A Receita Federal tem ampliado o cruzamento de informações com bancos, empresas e prestadores de serviço, o que aumenta a capacidade de identificar divergências e irregularidades nas declarações.
Um dos principais motivos de retenção é a incompatibilidade entre os rendimentos declarados e a movimentação bancária. A chamada confusão patrimonial, quando há mistura entre recursos pessoais e empresariais, também está entre os fatores que mais chamam a atenção do Fisco.
Além disso, a omissão de rendimentos segue como uma das falhas mais frequentes. Salários, aluguéis, aposentadorias, pensões e ganhos de dependentes devem ser informados corretamente, já que esses dados são enviados diretamente à Receita pelas fontes pagadoras.
Despesas médicas lideram retenções
As deduções com despesas médicas continuam sendo o principal motivo de retenção na malha fina. Dados recentes indicam que mais de 30% das declarações analisadas apresentaram inconsistências nesse tipo de gasto, geralmente por falta de comprovantes.
Neste ano, a fiscalização ficou mais rigorosa com o uso de sistemas que cruzam automaticamente recibos emitidos por profissionais de saúde com os valores declarados pelos contribuintes.

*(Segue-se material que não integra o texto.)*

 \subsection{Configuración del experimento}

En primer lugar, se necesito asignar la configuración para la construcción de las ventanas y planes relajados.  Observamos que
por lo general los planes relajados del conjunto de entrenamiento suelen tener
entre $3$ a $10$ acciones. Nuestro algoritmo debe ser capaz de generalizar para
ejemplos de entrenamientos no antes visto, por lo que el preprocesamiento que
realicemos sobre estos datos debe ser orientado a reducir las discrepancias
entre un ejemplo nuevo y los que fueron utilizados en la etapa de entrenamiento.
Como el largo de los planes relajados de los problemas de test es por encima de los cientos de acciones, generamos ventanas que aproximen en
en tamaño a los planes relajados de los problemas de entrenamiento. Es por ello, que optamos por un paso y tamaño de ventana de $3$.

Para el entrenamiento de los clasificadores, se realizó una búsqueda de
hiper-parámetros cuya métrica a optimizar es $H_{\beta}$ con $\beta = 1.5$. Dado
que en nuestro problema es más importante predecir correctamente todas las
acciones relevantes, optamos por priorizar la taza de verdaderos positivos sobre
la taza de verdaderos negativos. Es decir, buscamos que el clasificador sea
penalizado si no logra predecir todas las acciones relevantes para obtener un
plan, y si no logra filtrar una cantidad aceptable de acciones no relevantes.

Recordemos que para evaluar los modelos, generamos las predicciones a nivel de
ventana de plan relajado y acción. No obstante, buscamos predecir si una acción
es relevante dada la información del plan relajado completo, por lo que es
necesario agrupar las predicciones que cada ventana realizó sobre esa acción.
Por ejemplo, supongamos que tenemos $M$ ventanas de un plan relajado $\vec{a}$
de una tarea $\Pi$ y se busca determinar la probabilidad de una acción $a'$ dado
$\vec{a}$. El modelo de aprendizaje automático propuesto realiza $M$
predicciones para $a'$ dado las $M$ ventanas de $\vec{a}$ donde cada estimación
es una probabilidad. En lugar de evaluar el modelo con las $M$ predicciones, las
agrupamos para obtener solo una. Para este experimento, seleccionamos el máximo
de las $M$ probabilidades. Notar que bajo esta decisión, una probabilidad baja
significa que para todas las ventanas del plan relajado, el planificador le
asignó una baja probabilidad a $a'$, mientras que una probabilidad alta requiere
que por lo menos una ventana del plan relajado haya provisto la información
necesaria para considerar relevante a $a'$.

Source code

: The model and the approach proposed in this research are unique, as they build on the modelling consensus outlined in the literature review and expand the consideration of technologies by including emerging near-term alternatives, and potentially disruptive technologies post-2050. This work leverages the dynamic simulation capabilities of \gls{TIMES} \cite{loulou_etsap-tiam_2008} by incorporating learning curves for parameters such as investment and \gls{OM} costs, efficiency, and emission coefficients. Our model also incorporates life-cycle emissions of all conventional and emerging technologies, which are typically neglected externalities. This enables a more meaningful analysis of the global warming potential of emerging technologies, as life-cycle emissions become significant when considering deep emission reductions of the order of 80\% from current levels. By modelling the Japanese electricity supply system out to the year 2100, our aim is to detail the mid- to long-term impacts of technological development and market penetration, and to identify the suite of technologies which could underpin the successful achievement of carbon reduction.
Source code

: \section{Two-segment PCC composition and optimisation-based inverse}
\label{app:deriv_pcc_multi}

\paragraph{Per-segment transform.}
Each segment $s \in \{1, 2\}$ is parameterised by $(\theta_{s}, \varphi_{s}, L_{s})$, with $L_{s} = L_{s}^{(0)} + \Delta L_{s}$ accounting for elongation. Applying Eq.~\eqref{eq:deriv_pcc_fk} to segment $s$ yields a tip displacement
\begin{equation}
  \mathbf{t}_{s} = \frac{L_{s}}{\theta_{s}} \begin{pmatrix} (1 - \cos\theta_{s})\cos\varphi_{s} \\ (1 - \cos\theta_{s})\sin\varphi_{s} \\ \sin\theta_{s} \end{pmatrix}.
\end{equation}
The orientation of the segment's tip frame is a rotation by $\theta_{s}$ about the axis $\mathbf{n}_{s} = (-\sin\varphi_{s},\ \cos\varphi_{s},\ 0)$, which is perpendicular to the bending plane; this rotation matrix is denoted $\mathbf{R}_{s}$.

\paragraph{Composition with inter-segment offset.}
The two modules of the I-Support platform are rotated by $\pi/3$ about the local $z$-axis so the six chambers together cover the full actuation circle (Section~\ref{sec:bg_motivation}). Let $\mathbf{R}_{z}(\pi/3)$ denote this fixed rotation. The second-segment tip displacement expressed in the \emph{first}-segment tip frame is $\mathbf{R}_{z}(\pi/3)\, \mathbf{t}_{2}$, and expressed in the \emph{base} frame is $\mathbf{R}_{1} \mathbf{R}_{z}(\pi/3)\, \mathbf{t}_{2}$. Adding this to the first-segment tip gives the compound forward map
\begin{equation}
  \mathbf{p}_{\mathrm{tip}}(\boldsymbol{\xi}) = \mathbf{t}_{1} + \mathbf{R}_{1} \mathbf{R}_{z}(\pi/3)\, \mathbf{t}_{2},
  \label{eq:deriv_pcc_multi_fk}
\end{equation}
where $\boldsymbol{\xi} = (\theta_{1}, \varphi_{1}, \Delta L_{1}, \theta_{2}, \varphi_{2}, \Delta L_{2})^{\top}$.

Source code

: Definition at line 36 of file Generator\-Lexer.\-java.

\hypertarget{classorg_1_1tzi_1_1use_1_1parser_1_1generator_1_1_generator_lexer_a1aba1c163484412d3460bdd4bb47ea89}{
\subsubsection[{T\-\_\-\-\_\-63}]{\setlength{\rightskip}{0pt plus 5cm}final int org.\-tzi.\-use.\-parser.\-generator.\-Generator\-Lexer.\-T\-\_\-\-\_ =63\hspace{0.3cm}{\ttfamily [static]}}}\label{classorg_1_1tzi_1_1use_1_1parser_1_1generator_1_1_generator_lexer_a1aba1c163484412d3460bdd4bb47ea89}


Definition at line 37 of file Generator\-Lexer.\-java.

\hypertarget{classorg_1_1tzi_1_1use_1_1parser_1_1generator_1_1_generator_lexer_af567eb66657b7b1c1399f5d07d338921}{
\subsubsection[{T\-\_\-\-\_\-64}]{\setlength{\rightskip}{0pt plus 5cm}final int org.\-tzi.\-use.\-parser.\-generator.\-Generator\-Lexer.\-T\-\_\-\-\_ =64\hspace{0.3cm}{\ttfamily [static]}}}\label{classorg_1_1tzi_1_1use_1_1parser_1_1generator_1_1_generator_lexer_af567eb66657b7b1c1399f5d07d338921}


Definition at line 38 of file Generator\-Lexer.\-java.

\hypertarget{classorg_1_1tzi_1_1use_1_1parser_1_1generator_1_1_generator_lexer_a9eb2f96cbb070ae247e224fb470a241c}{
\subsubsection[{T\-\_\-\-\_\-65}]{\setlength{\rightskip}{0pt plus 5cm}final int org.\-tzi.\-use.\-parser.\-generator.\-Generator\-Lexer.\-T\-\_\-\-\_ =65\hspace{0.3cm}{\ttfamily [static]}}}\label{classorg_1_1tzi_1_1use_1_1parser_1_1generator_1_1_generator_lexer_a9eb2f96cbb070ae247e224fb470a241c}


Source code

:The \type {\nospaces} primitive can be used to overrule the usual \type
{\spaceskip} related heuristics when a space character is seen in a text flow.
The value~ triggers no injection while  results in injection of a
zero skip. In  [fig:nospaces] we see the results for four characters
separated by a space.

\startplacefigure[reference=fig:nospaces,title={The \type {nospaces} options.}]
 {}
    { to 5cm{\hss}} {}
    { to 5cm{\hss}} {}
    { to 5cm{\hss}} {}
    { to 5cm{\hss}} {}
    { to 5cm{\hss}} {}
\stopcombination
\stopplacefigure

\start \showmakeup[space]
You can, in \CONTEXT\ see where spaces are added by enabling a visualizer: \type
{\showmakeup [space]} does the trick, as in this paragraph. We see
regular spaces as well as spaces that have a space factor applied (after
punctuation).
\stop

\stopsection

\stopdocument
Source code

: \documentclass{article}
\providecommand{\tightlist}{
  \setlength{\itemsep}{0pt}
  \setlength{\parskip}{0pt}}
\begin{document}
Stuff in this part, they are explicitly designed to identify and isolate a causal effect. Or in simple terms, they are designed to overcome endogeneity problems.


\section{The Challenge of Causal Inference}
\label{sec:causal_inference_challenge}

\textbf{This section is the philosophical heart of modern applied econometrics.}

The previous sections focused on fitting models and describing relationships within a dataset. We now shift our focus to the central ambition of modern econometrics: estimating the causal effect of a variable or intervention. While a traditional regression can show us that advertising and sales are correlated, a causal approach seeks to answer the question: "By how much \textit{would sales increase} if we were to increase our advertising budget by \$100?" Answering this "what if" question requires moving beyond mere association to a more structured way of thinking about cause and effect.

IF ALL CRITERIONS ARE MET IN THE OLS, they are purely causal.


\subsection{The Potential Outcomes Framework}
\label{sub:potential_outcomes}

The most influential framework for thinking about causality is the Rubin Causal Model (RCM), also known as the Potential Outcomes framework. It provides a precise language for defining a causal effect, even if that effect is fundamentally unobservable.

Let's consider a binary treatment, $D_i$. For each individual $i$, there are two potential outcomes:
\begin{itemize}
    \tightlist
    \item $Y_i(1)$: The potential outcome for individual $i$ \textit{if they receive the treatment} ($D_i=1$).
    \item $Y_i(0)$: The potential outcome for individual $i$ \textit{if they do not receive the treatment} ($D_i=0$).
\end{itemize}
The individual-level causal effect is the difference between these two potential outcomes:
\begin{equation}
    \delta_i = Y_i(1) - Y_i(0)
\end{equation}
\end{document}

Declaração pré-preenchida exige atenção
A versão pré-preenchida, que deve ser utilizada por grande parte dos contribuintes em 2026, facilita o processo, mas não elimina riscos. Informações incompletas ou incorretas precisam ser revisadas antes do envio.
Erros simples, como digitação incorreta, valores invertidos ou dados inconsistentes, também podem resultar em pendências e retenção para análise.
O envio da declaração é obrigatório para quem se enquadra nas regras da Receita. Quem perder o prazo está sujeito a multa mínima de R$ 165,74, podendo chegar a 20% do imposto devido.
A recomendação é reunir documentos, revisar informações e evitar inconsistências antes de finalizar o envio, reduzindo o risco de cair na malha fina.